=== DATA FOR THE TASK ===

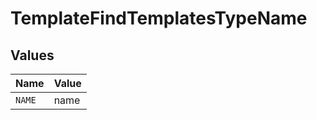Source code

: # TemplateFindTemplatesTypeName


## Values

| Name   | Value  |
| ------ | ------ |
| `NAME` | name   |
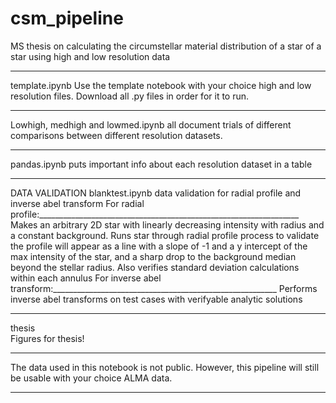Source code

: # csm_pipeline
MS thesis on calculating the circumstellar material distribution of a star of a star using high and low resolution data

___________________________________________________________________________________

template.ipynb
Use the template notebook with your choice high and low resolution files. Download all .py files in order for it to run.

___________________________________________________________________________________

Lowhigh, medhigh and lowmed.ipynb
all document trials of different comparisons between different resolution datasets.

___________________________________________________________________________________

pandas.ipynb
puts important info about each resolution dataset in a table

___________________________________________________________________________________

DATA VALIDATION
blanktest.ipynb
data validation for radial profile and inverse abel transform 
For radial profile:_________________________________________________________________
Makes an arbitrary 2D star with linearly decreasing intensity with radius and a constant background.
Runs star through radial profile process to validate the profile will appear as a line with a slope of -1 and a y intercept of the max intensity of the star, and a sharp drop to the background median beyond the stellar radius. Also verifies standard deviation calculations within each annulus
For inverse abel transform:________________________________________________________
Performs inverse abel transforms on test cases with verifyable analytic solutions

___________________________________________________________________________________

thesis\
Figures for thesis!

___________________________________________________________________________________

The data used in this notebook is not public. However, this pipeline will still be usable with your choice ALMA data.

___________________________________________________________________________________
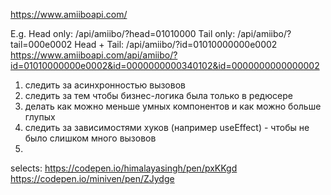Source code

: https://www.amiiboapi.com/

E.g.
Head only: /api/amiibo/?head=01010000
Tail only: /api/amiibo/?tail=000e0002
Head + Tail: /api/amiibo/?id=01010000000e0002
https://www.amiiboapi.com/api/amiibo/?id=01010000000e0002&id=0000000000340102&id=0000000000000002


1) следить за асинхронностью вызовов
2) следить за тем чтобы бизнес-логика была только в редюсере 
3) делать как можно меньше умных компонентов и как можно больше глупых
4) следить за зависимостями хуков (например useEffect) - чтобы не было слишком много вызовов 
5) 

selects:
https://codepen.io/himalayasingh/pen/pxKKgd
https://codepen.io/miniven/pen/ZJydge
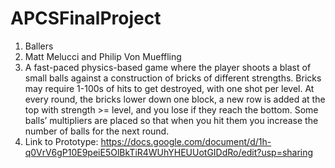 # APCSFinalProject
1. Ballers
2. Matt Melucci and Philip Von Mueffling
3. A fast-paced physics-based game where the player shoots a blast of small balls against a construction of bricks of different strengths. Bricks may require 1-100s of hits to get destroyed, with one shot per level. At every round, the bricks lower down one block, a new row is added at the top with strength >= level, and you lose if they reach the bottom. Some balls’ multipliers are placed so that when you hit them you increase the number of  balls for the next round.
4. Link to Prototype: https://docs.google.com/document/d/1h-q0VrV6gP10E9peiE5OlBkTiR4WUhYHEUUotGIDdRo/edit?usp=sharing
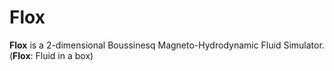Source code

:# Flox

**Flox** is a 2-dimensional Boussinesq Magneto-Hydrodynamic Fluid Simulator. (**Flox**: Fluid in a box)

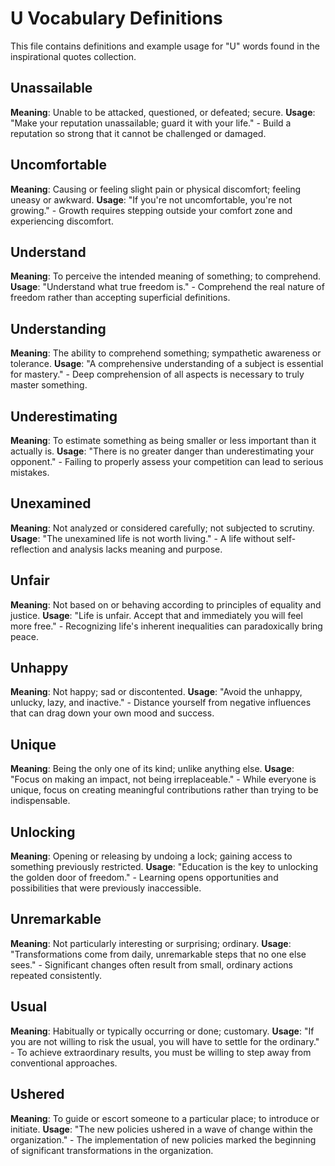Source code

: # U Vocabulary Definitions

This file contains definitions and example usage for "U" words found in the inspirational quotes collection.

## Unassailable

**Meaning**: Unable to be attacked, questioned, or defeated; secure.
**Usage**: "Make your reputation unassailable; guard it with your life." - Build a reputation so strong that it cannot be challenged or damaged.

## Uncomfortable

**Meaning**: Causing or feeling slight pain or physical discomfort; feeling uneasy or awkward.
**Usage**: "If you're not uncomfortable, you're not growing." - Growth requires stepping outside your comfort zone and experiencing discomfort.

## Understand

**Meaning**: To perceive the intended meaning of something; to comprehend.
**Usage**: "Understand what true freedom is." - Comprehend the real nature of freedom rather than accepting superficial definitions.

## Understanding

**Meaning**: The ability to comprehend something; sympathetic awareness or tolerance.
**Usage**: "A comprehensive understanding of a subject is essential for mastery." - Deep comprehension of all aspects is necessary to truly master something.

## Underestimating

**Meaning**: To estimate something as being smaller or less important than it actually is.
**Usage**: "There is no greater danger than underestimating your opponent." - Failing to properly assess your competition can lead to serious mistakes.

## Unexamined

**Meaning**: Not analyzed or considered carefully; not subjected to scrutiny.
**Usage**: "The unexamined life is not worth living." - A life without self-reflection and analysis lacks meaning and purpose.

## Unfair

**Meaning**: Not based on or behaving according to principles of equality and justice.
**Usage**: "Life is unfair. Accept that and immediately you will feel more free." - Recognizing life's inherent inequalities can paradoxically bring peace.

## Unhappy

**Meaning**: Not happy; sad or discontented.
**Usage**: "Avoid the unhappy, unlucky, lazy, and inactive." - Distance yourself from negative influences that can drag down your own mood and success.

## Unique

**Meaning**: Being the only one of its kind; unlike anything else.
**Usage**: "Focus on making an impact, not being irreplaceable." - While everyone is unique, focus on creating meaningful contributions rather than trying to be indispensable.

## Unlocking

**Meaning**: Opening or releasing by undoing a lock; gaining access to something previously restricted.
**Usage**: "Education is the key to unlocking the golden door of freedom." - Learning opens opportunities and possibilities that were previously inaccessible.

## Unremarkable

**Meaning**: Not particularly interesting or surprising; ordinary.
**Usage**: "Transformations come from daily, unremarkable steps that no one else sees." - Significant changes often result from small, ordinary actions repeated consistently.

## Usual

**Meaning**: Habitually or typically occurring or done; customary.
**Usage**: "If you are not willing to risk the usual, you will have to settle for the ordinary." - To achieve extraordinary results, you must be willing to step away from conventional approaches.

## Ushered

**Meaning**: To guide or escort someone to a particular place; to introduce or initiate.
**Usage**: "The new policies ushered in a wave of change within the organization." - The implementation of new policies marked the beginning of significant transformations in the organization.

===

• EXERCISE DIRECTIONS:
Give back the material above exactly as written, but omit the images.

• TASK RESULT:
Source code

: # TemplateFindTemplatesTypeName


## Values

| Name   | Value  |
| ------ | ------ |
| `NAME` | name   |
Source code

: # csm_pipeline
MS thesis on calculating the circumstellar material distribution of a star of a star using high and low resolution data

___________________________________________________________________________________

template.ipynb
Use the template notebook with your choice high and low resolution files. Download all .py files in order for it to run.

___________________________________________________________________________________

Lowhigh, medhigh and lowmed.ipynb
all document trials of different comparisons between different resolution datasets.

___________________________________________________________________________________

pandas.ipynb
puts important info about each resolution dataset in a table

___________________________________________________________________________________

DATA VALIDATION
blanktest.ipynb
data validation for radial profile and inverse abel transform 
For radial profile:_________________________________________________________________
Makes an arbitrary 2D star with linearly decreasing intensity with radius and a constant background.
Runs star through radial profile process to validate the profile will appear as a line with a slope of -1 and a y intercept of the max intensity of the star, and a sharp drop to the background median beyond the stellar radius. Also verifies standard deviation calculations within each annulus
For inverse abel transform:________________________________________________________
Performs inverse abel transforms on test cases with verifyable analytic solutions

___________________________________________________________________________________

thesis\
Figures for thesis!

___________________________________________________________________________________

The data used in this notebook is not public. However, this pipeline will still be usable with your choice ALMA data.

___________________________________________________________________________________
Source code

: https://www.amiiboapi.com/

E.g.
Head only: /api/amiibo/?head=01010000
Tail only: /api/amiibo/?tail=000e0002
Head + Tail: /api/amiibo/?id=01010000000e0002
https://www.amiiboapi.com/api/amiibo/?id=01010000000e0002&id=0000000000340102&id=0000000000000002


1) следить за асинхронностью вызовов
2) следить за тем чтобы бизнес-логика была только в редюсере 
3) делать как можно меньше умных компонентов и как можно больше глупых
4) следить за зависимостями хуков (например useEffect) - чтобы не было слишком много вызовов 
5) 

selects:
https://codepen.io/himalayasingh/pen/pxKKgd
https://codepen.io/miniven/pen/ZJydge
 # APCSFinalProject
1. Ballers
2. Matt Melucci and Philip Von Mueffling
3. A fast-paced physics-based game where the player shoots a blast of small balls against a construction of bricks of different strengths. Bricks may require 1-100s of hits to get destroyed, with one shot per level. At every round, the bricks lower down one block, a new row is added at the top with strength >= level, and you lose if they reach the bottom. Some balls’ multipliers are placed so that when you hit them you increase the number of  balls for the next round.
4. Link to Prototype: https://docs.google.com/document/d/1h-q0VrV6gP10E9peiE5OlBkTiR4WUhYHEUUotGIDdRo/edit?usp=sharing
Source code

:# Flox

**Flox** is a 2-dimensional Boussinesq Magneto-Hydrodynamic Fluid Simulator. (**Flox**: Fluid in a box)

Source code

: # U Vocabulary Definitions

This file contains definitions and example usage for "U" words found in the inspirational quotes collection.

## Unassailable

**Meaning**: Unable to be attacked, questioned, or defeated; secure.
**Usage**: "Make your reputation unassailable; guard it with your life." - Build a reputation so strong that it cannot be challenged or damaged.

## Uncomfortable

**Meaning**: Causing or feeling slight pain or physical discomfort; feeling uneasy or awkward.
**Usage**: "If you're not uncomfortable, you're not growing." - Growth requires stepping outside your comfort zone and experiencing discomfort.

## Understand

**Meaning**: To perceive the intended meaning of something; to comprehend.
**Usage**: "Understand what true freedom is." - Comprehend the real nature of freedom rather than accepting superficial definitions.

## Understanding

**Meaning**: The ability to comprehend something; sympathetic awareness or tolerance.
**Usage**: "A comprehensive understanding of a subject is essential for mastery." - Deep comprehension of all aspects is necessary to truly master something.

## Underestimating

**Meaning**: To estimate something as being smaller or less important than it actually is.
**Usage**: "There is no greater danger than underestimating your opponent." - Failing to properly assess your competition can lead to serious mistakes.

## Unexamined

**Meaning**: Not analyzed or considered carefully; not subjected to scrutiny.
**Usage**: "The unexamined life is not worth living." - A life without self-reflection and analysis lacks meaning and purpose.

## Unfair

**Meaning**: Not based on or behaving according to principles of equality and justice.
**Usage**: "Life is unfair. Accept that and immediately you will feel more free." - Recognizing life's inherent inequalities can paradoxically bring peace.

## Unhappy

**Meaning**: Not happy; sad or discontented.
**Usage**: "Avoid the unhappy, unlucky, lazy, and inactive." - Distance yourself from negative influences that can drag down your own mood and success.

## Unique

**Meaning**: Being the only one of its kind; unlike anything else.
**Usage**: "Focus on making an impact, not being irreplaceable." - While everyone is unique, focus on creating meaningful contributions rather than trying to be indispensable.

## Unlocking

**Meaning**: Opening or releasing by undoing a lock; gaining access to something previously restricted.
**Usage**: "Education is the key to unlocking the golden door of freedom." - Learning opens opportunities and possibilities that were previously inaccessible.

## Unremarkable

**Meaning**: Not particularly interesting or surprising; ordinary.
**Usage**: "Transformations come from daily, unremarkable steps that no one else sees." - Significant changes often result from small, ordinary actions repeated consistently.

## Usual

**Meaning**: Habitually or typically occurring or done; customary.
**Usage**: "If you are not willing to risk the usual, you will have to settle for the ordinary." - To achieve extraordinary results, you must be willing to step away from conventional approaches.

## Ushered

**Meaning**: To guide or escort someone to a particular place; to introduce or initiate.
**Usage**: "The new policies ushered in a wave of change within the organization." - The implementation of new policies marked the beginning of significant transformations in the organization.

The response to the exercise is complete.